[Start of Attachment]

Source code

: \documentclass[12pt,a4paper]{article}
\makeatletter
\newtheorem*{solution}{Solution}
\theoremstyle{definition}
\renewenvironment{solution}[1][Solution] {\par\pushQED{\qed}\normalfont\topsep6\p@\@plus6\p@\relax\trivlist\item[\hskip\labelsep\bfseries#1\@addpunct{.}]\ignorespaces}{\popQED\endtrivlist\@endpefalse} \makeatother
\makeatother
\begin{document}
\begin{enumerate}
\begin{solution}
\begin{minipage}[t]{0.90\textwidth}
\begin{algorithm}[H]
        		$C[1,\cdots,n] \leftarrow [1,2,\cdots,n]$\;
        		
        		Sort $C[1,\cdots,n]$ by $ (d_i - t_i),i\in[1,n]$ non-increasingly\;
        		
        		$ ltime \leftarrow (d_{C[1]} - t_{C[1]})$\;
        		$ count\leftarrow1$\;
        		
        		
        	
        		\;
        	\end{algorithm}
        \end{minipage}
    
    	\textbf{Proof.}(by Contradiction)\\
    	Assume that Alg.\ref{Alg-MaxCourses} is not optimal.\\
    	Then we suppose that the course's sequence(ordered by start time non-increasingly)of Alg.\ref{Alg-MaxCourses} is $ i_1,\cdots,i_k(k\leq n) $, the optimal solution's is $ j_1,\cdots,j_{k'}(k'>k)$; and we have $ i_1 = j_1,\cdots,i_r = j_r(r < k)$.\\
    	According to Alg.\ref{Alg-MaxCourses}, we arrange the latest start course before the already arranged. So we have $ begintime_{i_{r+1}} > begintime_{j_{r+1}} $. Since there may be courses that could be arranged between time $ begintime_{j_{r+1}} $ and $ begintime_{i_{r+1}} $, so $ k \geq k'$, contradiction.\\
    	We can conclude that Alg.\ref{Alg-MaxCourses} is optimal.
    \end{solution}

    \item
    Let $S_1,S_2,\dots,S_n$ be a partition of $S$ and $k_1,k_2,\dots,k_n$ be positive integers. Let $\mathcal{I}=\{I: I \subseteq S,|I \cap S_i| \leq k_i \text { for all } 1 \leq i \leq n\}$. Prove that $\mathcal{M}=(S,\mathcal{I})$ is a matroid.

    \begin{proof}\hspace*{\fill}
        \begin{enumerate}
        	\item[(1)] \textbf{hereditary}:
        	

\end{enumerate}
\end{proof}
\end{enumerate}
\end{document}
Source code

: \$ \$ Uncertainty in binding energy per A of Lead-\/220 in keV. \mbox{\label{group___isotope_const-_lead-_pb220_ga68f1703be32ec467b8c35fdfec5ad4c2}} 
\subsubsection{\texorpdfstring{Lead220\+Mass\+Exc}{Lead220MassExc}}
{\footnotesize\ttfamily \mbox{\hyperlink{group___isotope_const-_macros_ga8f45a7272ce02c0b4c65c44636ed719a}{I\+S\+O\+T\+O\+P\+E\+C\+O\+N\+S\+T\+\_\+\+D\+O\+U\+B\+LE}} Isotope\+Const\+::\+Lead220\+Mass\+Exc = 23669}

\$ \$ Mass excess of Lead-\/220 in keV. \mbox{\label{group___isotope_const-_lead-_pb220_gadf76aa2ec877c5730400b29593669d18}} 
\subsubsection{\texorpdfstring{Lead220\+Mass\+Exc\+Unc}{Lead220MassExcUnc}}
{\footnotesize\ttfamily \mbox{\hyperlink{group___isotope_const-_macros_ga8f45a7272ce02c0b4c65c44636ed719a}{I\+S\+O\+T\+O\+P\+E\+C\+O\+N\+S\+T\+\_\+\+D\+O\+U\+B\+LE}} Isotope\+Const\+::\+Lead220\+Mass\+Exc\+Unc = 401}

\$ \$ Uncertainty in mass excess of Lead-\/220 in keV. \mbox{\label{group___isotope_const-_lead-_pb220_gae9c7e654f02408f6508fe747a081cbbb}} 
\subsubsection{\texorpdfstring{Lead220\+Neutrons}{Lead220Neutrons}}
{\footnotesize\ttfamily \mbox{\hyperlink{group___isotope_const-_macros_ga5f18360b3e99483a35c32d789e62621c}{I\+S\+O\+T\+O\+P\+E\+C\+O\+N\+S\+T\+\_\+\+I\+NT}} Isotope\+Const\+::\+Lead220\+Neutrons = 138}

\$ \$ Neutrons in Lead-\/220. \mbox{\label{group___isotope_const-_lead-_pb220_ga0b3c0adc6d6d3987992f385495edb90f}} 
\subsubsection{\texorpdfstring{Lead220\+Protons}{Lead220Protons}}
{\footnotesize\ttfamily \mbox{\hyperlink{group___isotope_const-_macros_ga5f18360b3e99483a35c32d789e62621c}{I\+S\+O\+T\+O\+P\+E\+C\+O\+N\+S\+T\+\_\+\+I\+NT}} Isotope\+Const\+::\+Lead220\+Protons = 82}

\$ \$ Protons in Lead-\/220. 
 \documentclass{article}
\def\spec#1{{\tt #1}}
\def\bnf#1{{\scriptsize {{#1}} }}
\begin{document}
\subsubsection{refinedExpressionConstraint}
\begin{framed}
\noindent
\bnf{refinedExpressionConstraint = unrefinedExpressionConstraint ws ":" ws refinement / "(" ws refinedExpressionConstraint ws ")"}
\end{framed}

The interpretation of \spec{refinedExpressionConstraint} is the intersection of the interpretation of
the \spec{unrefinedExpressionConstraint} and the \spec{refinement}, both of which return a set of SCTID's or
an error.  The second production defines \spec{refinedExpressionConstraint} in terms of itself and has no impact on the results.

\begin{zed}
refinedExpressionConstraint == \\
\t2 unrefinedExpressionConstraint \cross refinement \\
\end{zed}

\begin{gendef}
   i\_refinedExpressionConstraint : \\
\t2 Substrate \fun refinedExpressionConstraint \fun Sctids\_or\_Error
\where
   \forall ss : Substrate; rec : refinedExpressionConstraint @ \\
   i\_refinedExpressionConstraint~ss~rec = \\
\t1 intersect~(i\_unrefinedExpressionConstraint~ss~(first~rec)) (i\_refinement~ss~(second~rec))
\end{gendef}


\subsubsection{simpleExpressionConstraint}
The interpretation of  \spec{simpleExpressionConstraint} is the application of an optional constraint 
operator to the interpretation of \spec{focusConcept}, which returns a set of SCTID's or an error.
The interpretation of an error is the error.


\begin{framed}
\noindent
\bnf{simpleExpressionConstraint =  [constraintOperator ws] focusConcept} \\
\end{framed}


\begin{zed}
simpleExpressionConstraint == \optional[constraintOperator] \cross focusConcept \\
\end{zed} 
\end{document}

[End of Attachment]

## AIM OF THE EXERCISE
A verbatim reproduction of all the records above is the expected answer.

## FINAL ANSWER
Source code

: \documentclass[12pt,a4paper]{article}
\makeatletter
\newtheorem*{solution}{Solution}
\theoremstyle{definition}
\renewenvironment{solution}[1][Solution] {\par\pushQED{\qed}\normalfont\topsep6\p@\@plus6\p@\relax\trivlist\item[\hskip\labelsep\bfseries#1\@addpunct{.}]\ignorespaces}{\popQED\endtrivlist\@endpefalse} \makeatother
\makeatother
\begin{document}
\begin{enumerate}
\begin{solution}
\begin{minipage}[t]{0.90\textwidth}
\begin{algorithm}[H]
        		$C[1,\cdots,n] \leftarrow [1,2,\cdots,n]$\;
        		
        		Sort $C[1,\cdots,n]$ by $ (d_i - t_i),i\in[1,n]$ non-increasingly\;
        		
        		$ ltime \leftarrow (d_{C[1]} - t_{C[1]})$\;
        		$ count\leftarrow1$\;
        		
        		
        	
        		\;
        	\end{algorithm}
        \end{minipage}
    
    	\textbf{Proof.}(by Contradiction)\\
    	Assume that Alg.\ref{Alg-MaxCourses} is not optimal.\\
    	Then we suppose that the course's sequence(ordered by start time non-increasingly)of Alg.\ref{Alg-MaxCourses} is $ i_1,\cdots,i_k(k\leq n) $, the optimal solution's is $ j_1,\cdots,j_{k'}(k'>k)$; and we have $ i_1 = j_1,\cdots,i_r = j_r(r < k)$.\\
    	According to Alg.\ref{Alg-MaxCourses}, we arrange the latest start course before the already arranged. So we have $ begintime_{i_{r+1}} > begintime_{j_{r+1}} $. Since there may be courses that could be arranged between time $ begintime_{j_{r+1}} $ and $ begintime_{i_{r+1}} $, so $ k \geq k'$, contradiction.\\
    	We can conclude that Alg.\ref{Alg-MaxCourses} is optimal.
    \end{solution}

    \item
    Let $S_1,S_2,\dots,S_n$ be a partition of $S$ and $k_1,k_2,\dots,k_n$ be positive integers. Let $\mathcal{I}=\{I: I \subseteq S,|I \cap S_i| \leq k_i \text { for all } 1 \leq i \leq n\}$. Prove that $\mathcal{M}=(S,\mathcal{I})$ is a matroid.

    \begin{proof}\hspace*{\fill}
        \begin{enumerate}
        	\item[(1)] \textbf{hereditary}:
        	

\end{enumerate}
\end{proof}
\end{enumerate}
\end{document}
Source code

: \$ \$ Uncertainty in binding energy per A of Lead-\/220 in keV. \mbox{\label{group___isotope_const-_lead-_pb220_ga68f1703be32ec467b8c35fdfec5ad4c2}} 
\subsubsection{\texorpdfstring{Lead220\+Mass\+Exc}{Lead220MassExc}}
{\footnotesize\ttfamily \mbox{\hyperlink{group___isotope_const-_macros_ga8f45a7272ce02c0b4c65c44636ed719a}{I\+S\+O\+T\+O\+P\+E\+C\+O\+N\+S\+T\+\_\+\+D\+O\+U\+B\+LE}} Isotope\+Const\+::\+Lead220\+Mass\+Exc = 23669}

\$ \$ Mass excess of Lead-\/220 in keV. \mbox{\label{group___isotope_const-_lead-_pb220_gadf76aa2ec877c5730400b29593669d18}} 
\subsubsection{\texorpdfstring{Lead220\+Mass\+Exc\+Unc}{Lead220MassExcUnc}}
{\footnotesize\ttfamily \mbox{\hyperlink{group___isotope_const-_macros_ga8f45a7272ce02c0b4c65c44636ed719a}{I\+S\+O\+T\+O\+P\+E\+C\+O\+N\+S\+T\+\_\+\+D\+O\+U\+B\+LE}} Isotope\+Const\+::\+Lead220\+Mass\+Exc\+Unc = 401}

\$ \$ Uncertainty in mass excess of Lead-\/220 in keV. \mbox{\label{group___isotope_const-_lead-_pb220_gae9c7e654f02408f6508fe747a081cbbb}} 
\subsubsection{\texorpdfstring{Lead220\+Neutrons}{Lead220Neutrons}}
{\footnotesize\ttfamily \mbox{\hyperlink{group___isotope_const-_macros_ga5f18360b3e99483a35c32d789e62621c}{I\+S\+O\+T\+O\+P\+E\+C\+O\+N\+S\+T\+\_\+\+I\+NT}} Isotope\+Const\+::\+Lead220\+Neutrons = 138}

\$ \$ Neutrons in Lead-\/220. \mbox{\label{group___isotope_const-_lead-_pb220_ga0b3c0adc6d6d3987992f385495edb90f}} 
\subsubsection{\texorpdfstring{Lead220\+Protons}{Lead220Protons}}
{\footnotesize\ttfamily \mbox{\hyperlink{group___isotope_const-_macros_ga5f18360b3e99483a35c32d789e62621c}{I\+S\+O\+T\+O\+P\+E\+C\+O\+N\+S\+T\+\_\+\+I\+NT}} Isotope\+Const\+::\+Lead220\+Protons = 82}

\$ \$ Protons in Lead-\/220. 
 \documentclass{article}
\def\spec#1{{\tt #1}}
\def\bnf#1{{\scriptsize {{#1}} }}
\begin{document}
\subsubsection{refinedExpressionConstraint}
\begin{framed}
\noindent
\bnf{refinedExpressionConstraint = unrefinedExpressionConstraint ws ":" ws refinement / "(" ws refinedExpressionConstraint ws ")"}
\end{framed}

The interpretation of \spec{refinedExpressionConstraint} is the intersection of the interpretation of
the \spec{unrefinedExpressionConstraint} and the \spec{refinement}, both of which return a set of SCTID's or
an error.  The second production defines \spec{refinedExpressionConstraint} in terms of itself and has no impact on the results.

\begin{zed}
refinedExpressionConstraint == \\
\t2 unrefinedExpressionConstraint \cross refinement \\
\end{zed}

\begin{gendef}
   i\_refinedExpressionConstraint : \\
\t2 Substrate \fun refinedExpressionConstraint \fun Sctids\_or\_Error
\where
   \forall ss : Substrate; rec : refinedExpressionConstraint @ \\
   i\_refinedExpressionConstraint~ss~rec = \\
\t1 intersect~(i\_unrefinedExpressionConstraint~ss~(first~rec)) (i\_refinement~ss~(second~rec))
\end{gendef}


\subsubsection{simpleExpressionConstraint}
The interpretation of  \spec{simpleExpressionConstraint} is the application of an optional constraint 
operator to the interpretation of \spec{focusConcept}, which returns a set of SCTID's or an error.
The interpretation of an error is the error.


\begin{framed}
\noindent
\bnf{simpleExpressionConstraint =  [constraintOperator ws] focusConcept} \\
\end{framed}


\begin{zed}
simpleExpressionConstraint == \optional[constraintOperator] \cross focusConcept \\
\end{zed} 
\end{document}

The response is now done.